UK poet, rapper Patch coined the phrase “drunken philosophy” to refer to the fact that he enjoys meditating as much as he likes to party. Thus his Instagram is part boisterous photoblog, part poetic soapbox. And his Disorder feature part meditative interview, part convivial SoundCheck.
This theme, drunken philosophy, breathes life into his creative output, a duality that is equal parts conscious poetry – spoken word poem Prison paints a picture of the mind as a lock-up, with ego its jailer – and equal parts “turn up” [check out Crack the Bottle]. “My music,” he enthuses, “Is all about encouraging people to embrace all elements of who they are.”
PATCH - TAKE TIME
His poems are raw, his music real, the melodies and lyrics often a far cry from the in-your-face, gritty bravado of grime.
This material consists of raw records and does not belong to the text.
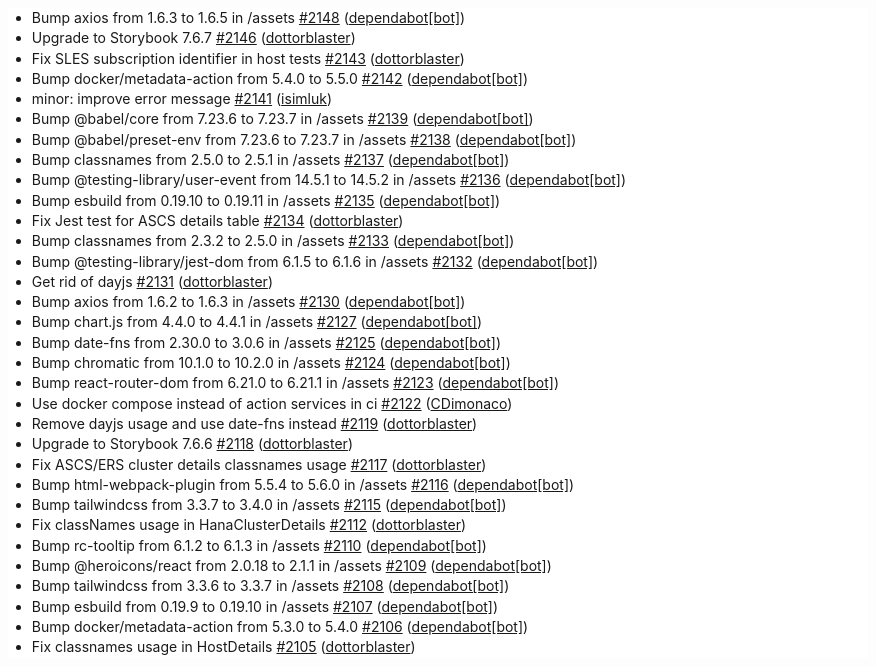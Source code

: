 - Bump axios from 1.6.3 to 1.6.5 in /assets [\#2148](https://github.com/trento-project/web/pull/2148) ([dependabot[bot]](https://github.com/apps/dependabot))
- Upgrade to Storybook 7.6.7 [\#2146](https://github.com/trento-project/web/pull/2146) ([dottorblaster](https://github.com/dottorblaster))
- Fix SLES subscription identifier in host tests [\#2143](https://github.com/trento-project/web/pull/2143) ([dottorblaster](https://github.com/dottorblaster))
- Bump docker/metadata-action from 5.4.0 to 5.5.0 [\#2142](https://github.com/trento-project/web/pull/2142) ([dependabot[bot]](https://github.com/apps/dependabot))
- minor: improve error message [\#2141](https://github.com/trento-project/web/pull/2141) ([isimluk](https://github.com/isimluk))
- Bump @babel/core from 7.23.6 to 7.23.7 in /assets [\#2139](https://github.com/trento-project/web/pull/2139) ([dependabot[bot]](https://github.com/apps/dependabot))
- Bump @babel/preset-env from 7.23.6 to 7.23.7 in /assets [\#2138](https://github.com/trento-project/web/pull/2138) ([dependabot[bot]](https://github.com/apps/dependabot))
- Bump classnames from 2.5.0 to 2.5.1 in /assets [\#2137](https://github.com/trento-project/web/pull/2137) ([dependabot[bot]](https://github.com/apps/dependabot))
- Bump @testing-library/user-event from 14.5.1 to 14.5.2 in /assets [\#2136](https://github.com/trento-project/web/pull/2136) ([dependabot[bot]](https://github.com/apps/dependabot))
- Bump esbuild from 0.19.10 to 0.19.11 in /assets [\#2135](https://github.com/trento-project/web/pull/2135) ([dependabot[bot]](https://github.com/apps/dependabot))
- Fix Jest test for ASCS details table [\#2134](https://github.com/trento-project/web/pull/2134) ([dottorblaster](https://github.com/dottorblaster))
- Bump classnames from 2.3.2 to 2.5.0 in /assets [\#2133](https://github.com/trento-project/web/pull/2133) ([dependabot[bot]](https://github.com/apps/dependabot))
- Bump @testing-library/jest-dom from 6.1.5 to 6.1.6 in /assets [\#2132](https://github.com/trento-project/web/pull/2132) ([dependabot[bot]](https://github.com/apps/dependabot))
- Get rid of dayjs [\#2131](https://github.com/trento-project/web/pull/2131) ([dottorblaster](https://github.com/dottorblaster))
- Bump axios from 1.6.2 to 1.6.3 in /assets [\#2130](https://github.com/trento-project/web/pull/2130) ([dependabot[bot]](https://github.com/apps/dependabot))
- Bump chart.js from 4.4.0 to 4.4.1 in /assets [\#2127](https://github.com/trento-project/web/pull/2127) ([dependabot[bot]](https://github.com/apps/dependabot))
- Bump date-fns from 2.30.0 to 3.0.6 in /assets [\#2125](https://github.com/trento-project/web/pull/2125) ([dependabot[bot]](https://github.com/apps/dependabot))
- Bump chromatic from 10.1.0 to 10.2.0 in /assets [\#2124](https://github.com/trento-project/web/pull/2124) ([dependabot[bot]](https://github.com/apps/dependabot))
- Bump react-router-dom from 6.21.0 to 6.21.1 in /assets [\#2123](https://github.com/trento-project/web/pull/2123) ([dependabot[bot]](https://github.com/apps/dependabot))
- Use docker compose instead of action services in ci [\#2122](https://github.com/trento-project/web/pull/2122) ([CDimonaco](https://github.com/CDimonaco))
- Remove dayjs usage and use date-fns instead [\#2119](https://github.com/trento-project/web/pull/2119) ([dottorblaster](https://github.com/dottorblaster))
- Upgrade to Storybook 7.6.6 [\#2118](https://github.com/trento-project/web/pull/2118) ([dottorblaster](https://github.com/dottorblaster))
- Fix ASCS/ERS cluster details classnames usage [\#2117](https://github.com/trento-project/web/pull/2117) ([dottorblaster](https://github.com/dottorblaster))
- Bump html-webpack-plugin from 5.5.4 to 5.6.0 in /assets [\#2116](https://github.com/trento-project/web/pull/2116) ([dependabot[bot]](https://github.com/apps/dependabot))
- Bump tailwindcss from 3.3.7 to 3.4.0 in /assets [\#2115](https://github.com/trento-project/web/pull/2115) ([dependabot[bot]](https://github.com/apps/dependabot))
- Fix classNames usage in HanaClusterDetails [\#2112](https://github.com/trento-project/web/pull/2112) ([dottorblaster](https://github.com/dottorblaster))
- Bump rc-tooltip from 6.1.2 to 6.1.3 in /assets [\#2110](https://github.com/trento-project/web/pull/2110) ([dependabot[bot]](https://github.com/apps/dependabot))
- Bump @heroicons/react from 2.0.18 to 2.1.1 in /assets [\#2109](https://github.com/trento-project/web/pull/2109) ([dependabot[bot]](https://github.com/apps/dependabot))
- Bump tailwindcss from 3.3.6 to 3.3.7 in /assets [\#2108](https://github.com/trento-project/web/pull/2108) ([dependabot[bot]](https://github.com/apps/dependabot))
- Bump esbuild from 0.19.9 to 0.19.10 in /assets [\#2107](https://github.com/trento-project/web/pull/2107) ([dependabot[bot]](https://github.com/apps/dependabot))
- Bump docker/metadata-action from 5.3.0 to 5.4.0 [\#2106](https://github.com/trento-project/web/pull/2106) ([dependabot[bot]](https://github.com/apps/dependabot))
- Fix classnames usage in HostDetails [\#2105](https://github.com/trento-project/web/pull/2105) ([dottorblaster](https://github.com/dottorblaster))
He cites musicians as far apart in style as J. Cole and Paulo Nutini as inspirations, the former a key instigator in his music making, “I was always writing poetry from a young age, rapping a little bit in school; it was at a J. Cole concert that I decided this is actually what I want to do, I want to make music.”
But "Embrace Your Contradictions", that acronym on his T-shirt, his own clothing line, is not “just a slogan; it’s a way of life”. “Don’t try and hide anything because it’s not expected of you,” he says, “That’s how you end up with loads of fucking clones.” He continues: “In society people are generally encouraged to be what they’re perceived to be, whatever’s apparently more dominant. That’s the box people fit into.”
PATCH - SURRENDER
For Patch, boxes are to be broken out of. To be torn down. On that old debate about the artistic value of rap, he says firmly: “To me, a rapper is a poet. There’s no distinction. The words you’ll see in a Kendrick Lamar song are amongst some of the greatest writing you’ll see anywhere.”
On his own box, he’s just as resolute. He’s his authentic self. Unabashed. Unashamed. What does that mean exactly? Well, like he says, “Everything you need to know about me is in the music.”